→ REQUIRED WORK: Every line that contains "text" must be located and copied from the data.
** Opening SUPPLIED INFORMATION block **
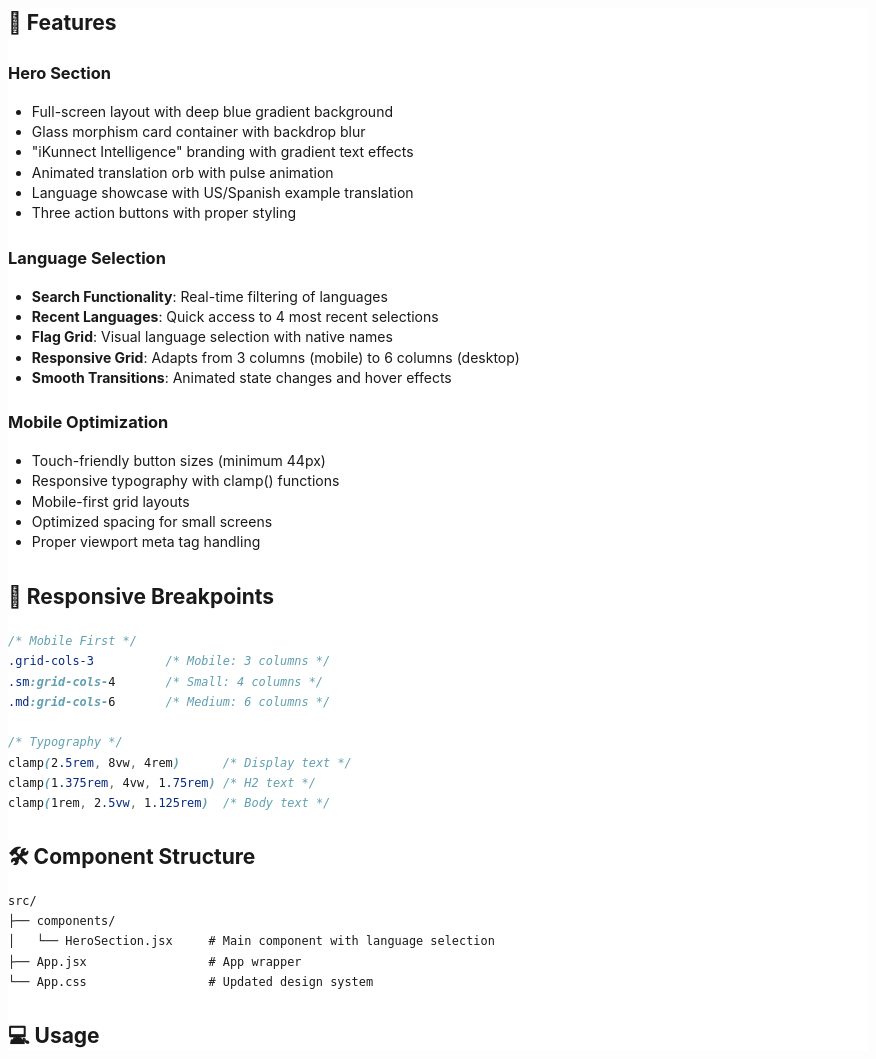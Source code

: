 ## 🚀 Features

### Hero Section
- Full-screen layout with deep blue gradient background
- Glass morphism card container with backdrop blur
- "iKunnect Intelligence" branding with gradient text effects
- Animated translation orb with pulse animation
- Language showcase with US/Spanish example translation
- Three action buttons with proper styling

### Language Selection
- **Search Functionality**: Real-time filtering of languages
- **Recent Languages**: Quick access to 4 most recent selections
- **Flag Grid**: Visual language selection with native names
- **Responsive Grid**: Adapts from 3 columns (mobile) to 6 columns (desktop)
- **Smooth Transitions**: Animated state changes and hover effects

### Mobile Optimization
- Touch-friendly button sizes (minimum 44px)
- Responsive typography with clamp() functions
- Mobile-first grid layouts
- Optimized spacing for small screens
- Proper viewport meta tag handling

## 📱 Responsive Breakpoints

```css
/* Mobile First */
.grid-cols-3          /* Mobile: 3 columns */
.sm:grid-cols-4       /* Small: 4 columns */
.md:grid-cols-6       /* Medium: 6 columns */

/* Typography */
clamp(2.5rem, 8vw, 4rem)      /* Display text */
clamp(1.375rem, 4vw, 1.75rem) /* H2 text */
clamp(1rem, 2.5vw, 1.125rem)  /* Body text */
```

## 🛠 Component Structure

```
src/
├── components/
│   └── HeroSection.jsx     # Main component with language selection
├── App.jsx                 # App wrapper
└── App.css                 # Updated design system
```

## 💻 Usage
** Closing SUPPLIED INFORMATION block **
→ FINISHED TASK:
- "iKunnect Intelligence" branding with gradient text effects
clamp(2.5rem, 8vw, 4rem)      /* Display text */
clamp(1.375rem, 4vw, 1.75rem) /* H2 text */
clamp(1rem, 2.5vw, 1.125rem)  /* Body text */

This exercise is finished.